Exercise requirements.
In the listing below, find each line holding "instances" and copy it.

Entries supplied.
>>>
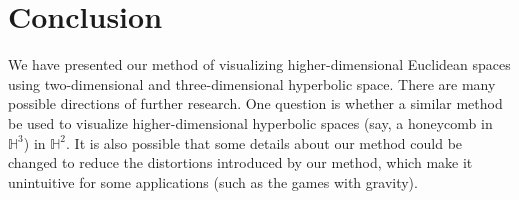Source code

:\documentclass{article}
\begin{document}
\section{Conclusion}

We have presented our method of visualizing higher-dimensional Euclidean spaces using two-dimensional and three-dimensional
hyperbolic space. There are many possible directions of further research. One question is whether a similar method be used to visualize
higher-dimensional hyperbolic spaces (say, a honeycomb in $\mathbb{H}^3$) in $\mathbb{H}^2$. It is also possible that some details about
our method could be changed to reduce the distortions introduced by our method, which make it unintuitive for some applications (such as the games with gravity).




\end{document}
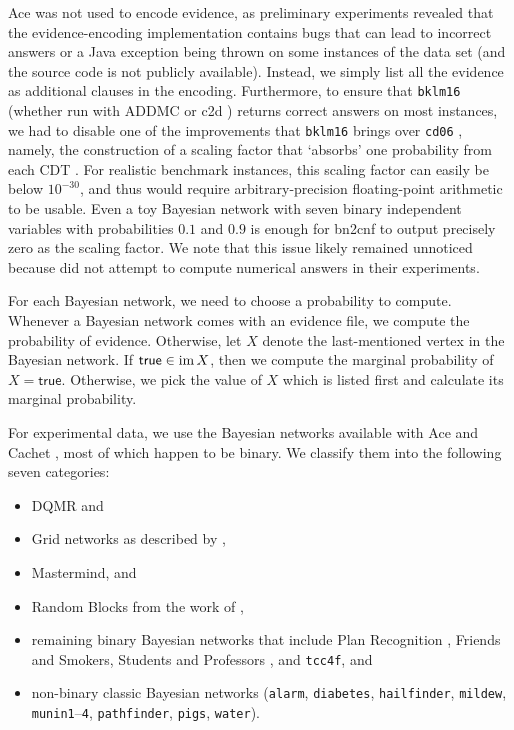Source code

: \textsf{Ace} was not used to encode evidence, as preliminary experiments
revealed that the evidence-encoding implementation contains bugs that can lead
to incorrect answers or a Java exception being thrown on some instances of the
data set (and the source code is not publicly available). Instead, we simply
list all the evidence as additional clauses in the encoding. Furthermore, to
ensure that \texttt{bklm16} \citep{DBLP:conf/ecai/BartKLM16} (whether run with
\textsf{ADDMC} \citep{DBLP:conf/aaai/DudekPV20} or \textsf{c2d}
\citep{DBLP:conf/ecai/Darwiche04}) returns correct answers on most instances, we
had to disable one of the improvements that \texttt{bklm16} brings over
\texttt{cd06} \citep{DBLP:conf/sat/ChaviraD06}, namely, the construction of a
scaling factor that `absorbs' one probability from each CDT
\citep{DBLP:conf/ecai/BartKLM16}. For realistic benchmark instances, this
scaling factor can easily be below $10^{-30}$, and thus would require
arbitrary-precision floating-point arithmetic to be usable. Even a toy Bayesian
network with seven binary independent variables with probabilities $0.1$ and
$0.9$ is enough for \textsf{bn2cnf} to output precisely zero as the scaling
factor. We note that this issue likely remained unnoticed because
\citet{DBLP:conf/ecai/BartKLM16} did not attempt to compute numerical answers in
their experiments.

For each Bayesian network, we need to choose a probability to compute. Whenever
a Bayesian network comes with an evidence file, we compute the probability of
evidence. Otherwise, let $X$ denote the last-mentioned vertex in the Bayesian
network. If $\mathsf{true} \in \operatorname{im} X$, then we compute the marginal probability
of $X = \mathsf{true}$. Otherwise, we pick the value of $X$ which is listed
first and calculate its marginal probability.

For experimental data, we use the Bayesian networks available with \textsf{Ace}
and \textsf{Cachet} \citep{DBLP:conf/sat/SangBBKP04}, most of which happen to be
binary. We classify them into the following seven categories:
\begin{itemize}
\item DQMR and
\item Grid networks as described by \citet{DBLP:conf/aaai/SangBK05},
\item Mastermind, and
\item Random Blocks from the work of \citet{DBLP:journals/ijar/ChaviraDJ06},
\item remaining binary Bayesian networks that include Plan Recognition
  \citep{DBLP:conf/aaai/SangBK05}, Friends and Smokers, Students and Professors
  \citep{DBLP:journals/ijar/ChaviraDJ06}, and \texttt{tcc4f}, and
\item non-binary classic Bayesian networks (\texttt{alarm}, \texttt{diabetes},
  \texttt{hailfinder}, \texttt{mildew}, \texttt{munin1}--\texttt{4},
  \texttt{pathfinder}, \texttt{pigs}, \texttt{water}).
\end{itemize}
<<<
Output for this exercise.
to incorrect answers or a Java exception being thrown on some instances of the
\citep{DBLP:conf/ecai/Darwiche04}) returns correct answers on most instances, we
\citep{DBLP:conf/ecai/BartKLM16}. For realistic benchmark instances, this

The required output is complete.